> _THE INPUT_:
==========
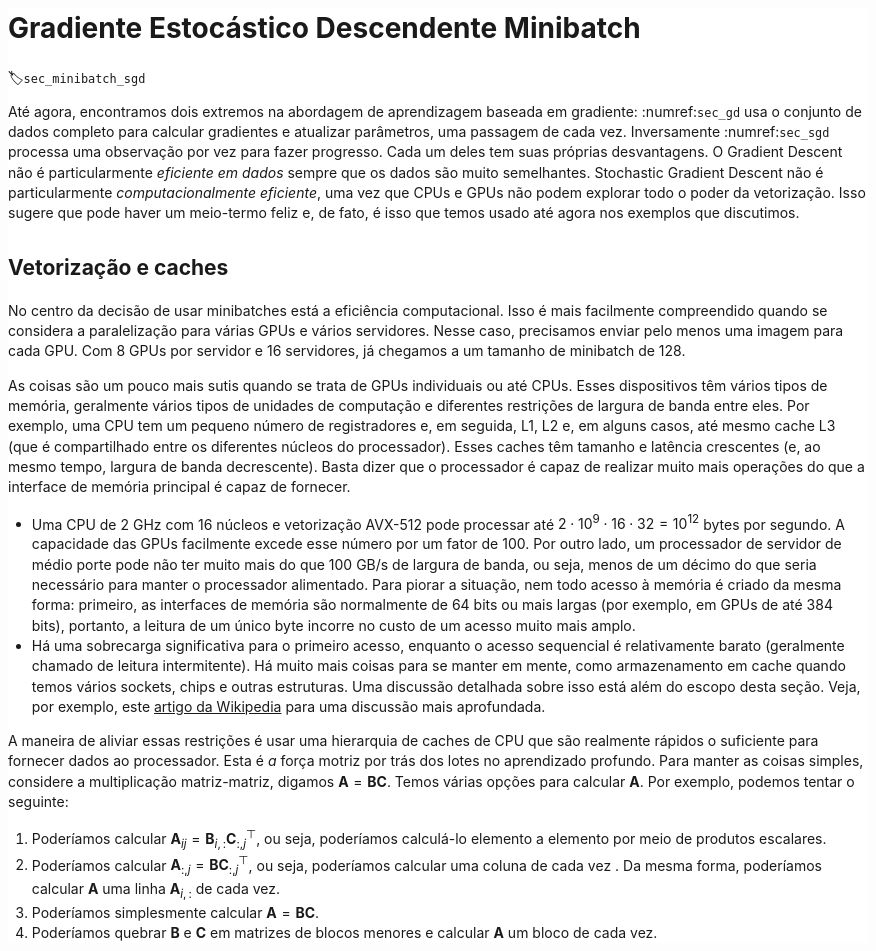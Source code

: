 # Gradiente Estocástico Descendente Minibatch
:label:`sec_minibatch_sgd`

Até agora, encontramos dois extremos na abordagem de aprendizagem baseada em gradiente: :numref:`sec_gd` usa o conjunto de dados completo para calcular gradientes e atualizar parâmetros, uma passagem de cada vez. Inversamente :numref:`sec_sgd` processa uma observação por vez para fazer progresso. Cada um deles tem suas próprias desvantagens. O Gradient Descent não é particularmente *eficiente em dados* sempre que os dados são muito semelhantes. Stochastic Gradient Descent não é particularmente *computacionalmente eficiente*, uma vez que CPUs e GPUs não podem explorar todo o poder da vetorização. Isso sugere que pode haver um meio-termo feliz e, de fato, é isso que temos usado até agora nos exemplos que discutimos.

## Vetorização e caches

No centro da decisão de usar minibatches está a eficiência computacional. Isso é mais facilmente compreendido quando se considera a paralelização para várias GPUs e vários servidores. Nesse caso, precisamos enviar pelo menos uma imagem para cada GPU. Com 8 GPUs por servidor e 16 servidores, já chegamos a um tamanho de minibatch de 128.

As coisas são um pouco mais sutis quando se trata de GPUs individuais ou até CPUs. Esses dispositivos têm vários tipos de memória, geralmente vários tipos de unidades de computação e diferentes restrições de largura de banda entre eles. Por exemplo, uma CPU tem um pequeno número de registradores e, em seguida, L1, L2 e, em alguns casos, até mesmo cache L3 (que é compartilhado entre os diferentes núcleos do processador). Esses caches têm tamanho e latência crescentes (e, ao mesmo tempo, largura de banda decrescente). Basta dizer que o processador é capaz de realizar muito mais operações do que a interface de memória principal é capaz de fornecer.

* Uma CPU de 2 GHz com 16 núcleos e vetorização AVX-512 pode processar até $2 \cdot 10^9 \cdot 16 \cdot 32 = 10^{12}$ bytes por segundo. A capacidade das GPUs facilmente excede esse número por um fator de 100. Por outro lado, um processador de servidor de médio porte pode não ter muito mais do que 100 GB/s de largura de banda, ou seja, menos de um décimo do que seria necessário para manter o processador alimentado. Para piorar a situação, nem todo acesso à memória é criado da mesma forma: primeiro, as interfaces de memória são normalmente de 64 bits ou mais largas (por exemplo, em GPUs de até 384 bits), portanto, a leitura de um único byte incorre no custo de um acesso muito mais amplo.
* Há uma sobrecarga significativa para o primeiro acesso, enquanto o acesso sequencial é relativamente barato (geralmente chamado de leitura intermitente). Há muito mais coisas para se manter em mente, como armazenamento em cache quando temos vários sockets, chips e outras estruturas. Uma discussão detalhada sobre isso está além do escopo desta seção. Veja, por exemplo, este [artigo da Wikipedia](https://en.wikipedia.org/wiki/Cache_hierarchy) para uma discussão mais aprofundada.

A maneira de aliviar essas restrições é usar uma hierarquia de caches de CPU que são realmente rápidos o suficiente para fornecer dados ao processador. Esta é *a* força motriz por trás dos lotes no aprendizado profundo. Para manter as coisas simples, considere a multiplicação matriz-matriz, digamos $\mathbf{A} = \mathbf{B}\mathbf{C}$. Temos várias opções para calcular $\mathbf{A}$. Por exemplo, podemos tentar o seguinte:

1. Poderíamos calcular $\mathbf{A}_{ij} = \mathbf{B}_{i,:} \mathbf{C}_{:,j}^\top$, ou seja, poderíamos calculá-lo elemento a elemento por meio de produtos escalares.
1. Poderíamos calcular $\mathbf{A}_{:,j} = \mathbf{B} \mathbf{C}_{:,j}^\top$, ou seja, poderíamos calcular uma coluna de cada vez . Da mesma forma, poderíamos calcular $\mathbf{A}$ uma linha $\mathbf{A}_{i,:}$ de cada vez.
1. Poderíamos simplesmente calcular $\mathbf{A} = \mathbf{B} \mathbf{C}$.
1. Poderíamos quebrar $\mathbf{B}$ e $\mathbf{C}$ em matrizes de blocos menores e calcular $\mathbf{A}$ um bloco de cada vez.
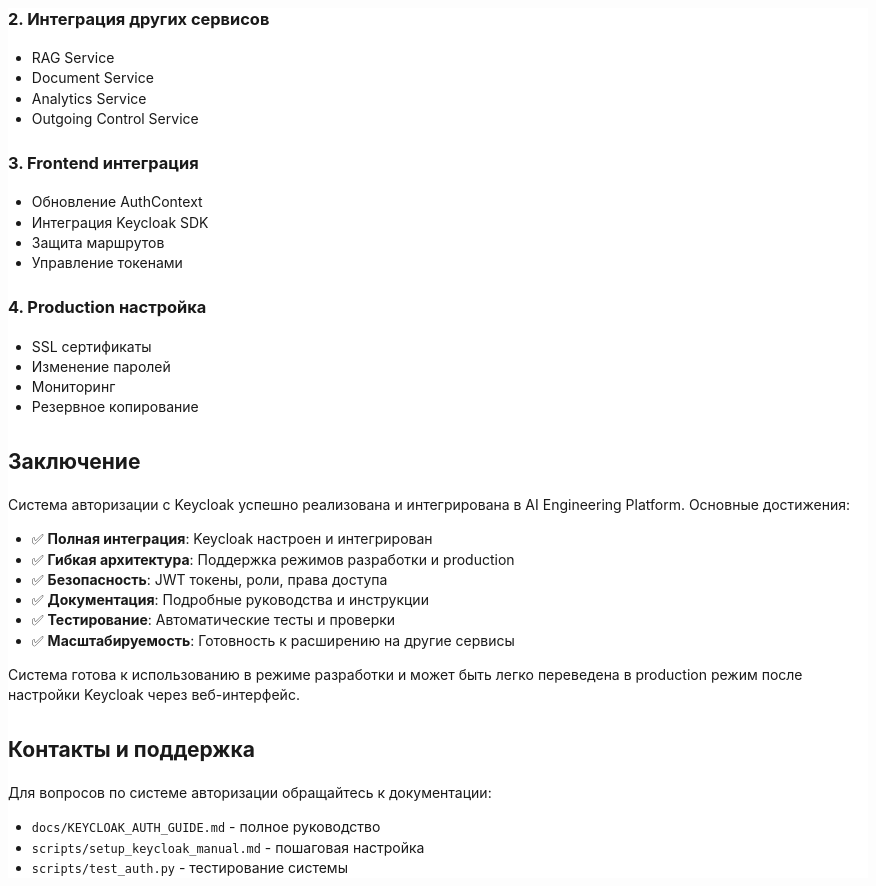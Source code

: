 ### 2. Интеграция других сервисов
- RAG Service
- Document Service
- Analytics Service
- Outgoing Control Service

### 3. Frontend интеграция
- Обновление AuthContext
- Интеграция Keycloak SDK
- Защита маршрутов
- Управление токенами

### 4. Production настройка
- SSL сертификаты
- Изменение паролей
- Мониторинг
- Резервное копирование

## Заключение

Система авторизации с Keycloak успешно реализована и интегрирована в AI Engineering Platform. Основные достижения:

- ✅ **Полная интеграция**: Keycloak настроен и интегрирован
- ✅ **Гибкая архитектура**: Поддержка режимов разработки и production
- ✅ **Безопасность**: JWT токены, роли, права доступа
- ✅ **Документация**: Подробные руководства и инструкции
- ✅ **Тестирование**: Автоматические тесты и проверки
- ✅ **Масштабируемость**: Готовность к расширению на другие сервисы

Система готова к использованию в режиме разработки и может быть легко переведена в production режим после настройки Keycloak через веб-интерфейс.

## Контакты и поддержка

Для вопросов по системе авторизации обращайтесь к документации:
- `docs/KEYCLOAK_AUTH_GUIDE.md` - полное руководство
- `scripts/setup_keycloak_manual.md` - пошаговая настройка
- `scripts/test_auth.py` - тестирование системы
==========
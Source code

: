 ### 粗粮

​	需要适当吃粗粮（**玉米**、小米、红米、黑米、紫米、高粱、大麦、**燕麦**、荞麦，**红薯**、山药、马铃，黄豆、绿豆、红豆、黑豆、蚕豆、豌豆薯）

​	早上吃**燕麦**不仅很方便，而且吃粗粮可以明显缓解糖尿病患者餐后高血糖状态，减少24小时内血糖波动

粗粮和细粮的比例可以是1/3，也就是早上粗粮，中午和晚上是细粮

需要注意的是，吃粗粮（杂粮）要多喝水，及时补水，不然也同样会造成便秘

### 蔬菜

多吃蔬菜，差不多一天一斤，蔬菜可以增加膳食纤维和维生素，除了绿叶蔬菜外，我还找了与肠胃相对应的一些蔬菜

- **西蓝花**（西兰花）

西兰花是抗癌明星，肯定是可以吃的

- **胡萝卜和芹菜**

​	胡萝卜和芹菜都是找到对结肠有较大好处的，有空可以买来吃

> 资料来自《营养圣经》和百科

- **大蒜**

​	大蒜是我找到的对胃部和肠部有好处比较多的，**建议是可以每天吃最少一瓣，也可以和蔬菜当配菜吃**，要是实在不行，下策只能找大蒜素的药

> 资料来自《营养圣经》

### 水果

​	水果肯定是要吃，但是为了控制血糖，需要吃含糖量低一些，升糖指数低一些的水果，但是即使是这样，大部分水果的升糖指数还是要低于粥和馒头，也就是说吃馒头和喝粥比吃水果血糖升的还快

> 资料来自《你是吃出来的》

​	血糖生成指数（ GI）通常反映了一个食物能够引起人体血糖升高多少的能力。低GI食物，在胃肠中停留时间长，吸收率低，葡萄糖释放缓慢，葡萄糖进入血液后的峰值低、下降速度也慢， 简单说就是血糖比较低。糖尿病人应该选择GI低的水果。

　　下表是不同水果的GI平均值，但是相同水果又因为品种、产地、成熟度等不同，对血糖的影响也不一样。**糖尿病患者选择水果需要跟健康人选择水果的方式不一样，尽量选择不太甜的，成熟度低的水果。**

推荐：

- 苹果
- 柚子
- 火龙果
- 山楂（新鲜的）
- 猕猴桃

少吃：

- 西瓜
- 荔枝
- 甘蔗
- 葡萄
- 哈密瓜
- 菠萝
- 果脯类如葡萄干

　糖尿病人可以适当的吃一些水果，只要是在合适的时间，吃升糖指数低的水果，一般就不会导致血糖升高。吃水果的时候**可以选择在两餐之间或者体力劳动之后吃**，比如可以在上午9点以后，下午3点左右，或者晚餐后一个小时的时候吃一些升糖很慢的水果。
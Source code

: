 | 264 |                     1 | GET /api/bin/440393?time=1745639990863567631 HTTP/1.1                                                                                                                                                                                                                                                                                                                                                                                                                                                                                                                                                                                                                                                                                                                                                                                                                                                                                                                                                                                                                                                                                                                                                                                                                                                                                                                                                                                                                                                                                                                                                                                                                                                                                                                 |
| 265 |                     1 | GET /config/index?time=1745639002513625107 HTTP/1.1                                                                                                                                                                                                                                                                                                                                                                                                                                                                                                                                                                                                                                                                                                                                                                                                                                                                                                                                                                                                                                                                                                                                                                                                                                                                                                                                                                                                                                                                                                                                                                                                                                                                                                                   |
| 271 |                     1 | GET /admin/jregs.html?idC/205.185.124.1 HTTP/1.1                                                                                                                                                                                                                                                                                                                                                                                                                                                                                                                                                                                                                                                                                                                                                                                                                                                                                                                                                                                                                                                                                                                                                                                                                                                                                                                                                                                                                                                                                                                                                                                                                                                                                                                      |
==========
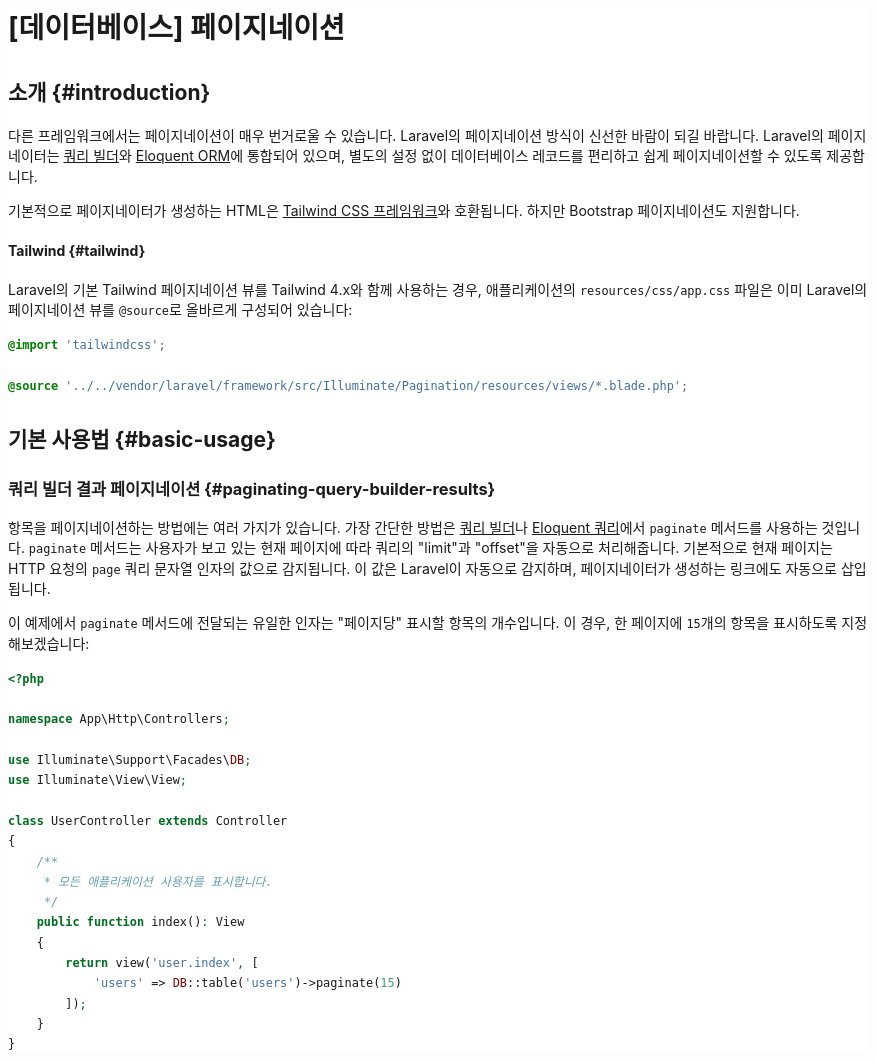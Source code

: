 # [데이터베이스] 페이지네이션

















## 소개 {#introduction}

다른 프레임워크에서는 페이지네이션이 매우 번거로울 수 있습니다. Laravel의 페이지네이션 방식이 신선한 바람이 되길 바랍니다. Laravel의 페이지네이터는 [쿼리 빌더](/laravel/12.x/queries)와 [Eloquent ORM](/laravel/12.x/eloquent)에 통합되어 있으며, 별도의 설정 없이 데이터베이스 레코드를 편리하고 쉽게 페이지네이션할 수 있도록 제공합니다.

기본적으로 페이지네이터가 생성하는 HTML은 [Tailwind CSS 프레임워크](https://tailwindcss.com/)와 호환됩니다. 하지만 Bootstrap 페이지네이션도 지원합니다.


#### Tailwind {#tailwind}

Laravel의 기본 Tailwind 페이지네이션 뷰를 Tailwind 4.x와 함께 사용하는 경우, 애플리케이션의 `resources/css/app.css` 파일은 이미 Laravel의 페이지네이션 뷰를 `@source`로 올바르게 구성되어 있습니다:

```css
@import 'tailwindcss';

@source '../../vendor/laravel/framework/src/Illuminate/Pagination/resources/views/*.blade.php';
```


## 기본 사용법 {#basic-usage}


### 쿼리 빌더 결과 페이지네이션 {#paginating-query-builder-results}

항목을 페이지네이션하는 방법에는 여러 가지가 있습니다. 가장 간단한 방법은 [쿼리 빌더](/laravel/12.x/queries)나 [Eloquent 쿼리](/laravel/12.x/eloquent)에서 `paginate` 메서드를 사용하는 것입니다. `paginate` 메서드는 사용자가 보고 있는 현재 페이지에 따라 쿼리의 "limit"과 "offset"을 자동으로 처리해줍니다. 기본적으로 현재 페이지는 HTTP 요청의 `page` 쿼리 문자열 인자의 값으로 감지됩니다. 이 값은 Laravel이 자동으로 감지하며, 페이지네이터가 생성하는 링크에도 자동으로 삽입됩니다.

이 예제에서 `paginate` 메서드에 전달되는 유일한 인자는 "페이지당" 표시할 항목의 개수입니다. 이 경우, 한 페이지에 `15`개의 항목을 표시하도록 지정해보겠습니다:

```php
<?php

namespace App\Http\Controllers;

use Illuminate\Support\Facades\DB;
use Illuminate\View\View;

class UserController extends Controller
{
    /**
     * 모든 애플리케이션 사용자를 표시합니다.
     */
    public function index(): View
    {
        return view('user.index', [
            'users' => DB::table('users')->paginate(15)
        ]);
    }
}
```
==========
> _WORK REQUEST_: Lines that contain the string "데이터베이스" should be copied from the material above.

> _COMPLETED TASK_:
: # [데이터베이스] 페이지네이션
다른 프레임워크에서는 페이지네이션이 매우 번거로울 수 있습니다. Laravel의 페이지네이션 방식이 신선한 바람이 되길 바랍니다. Laravel의 페이지네이터는 [쿼리 빌더](/laravel/12.x/queries)와 [Eloquent ORM](/laravel/12.x/eloquent)에 통합되어 있으며, 별도의 설정 없이 데이터베이스 레코드를 편리하고 쉽게 페이지네이션할 수 있도록 제공합니다.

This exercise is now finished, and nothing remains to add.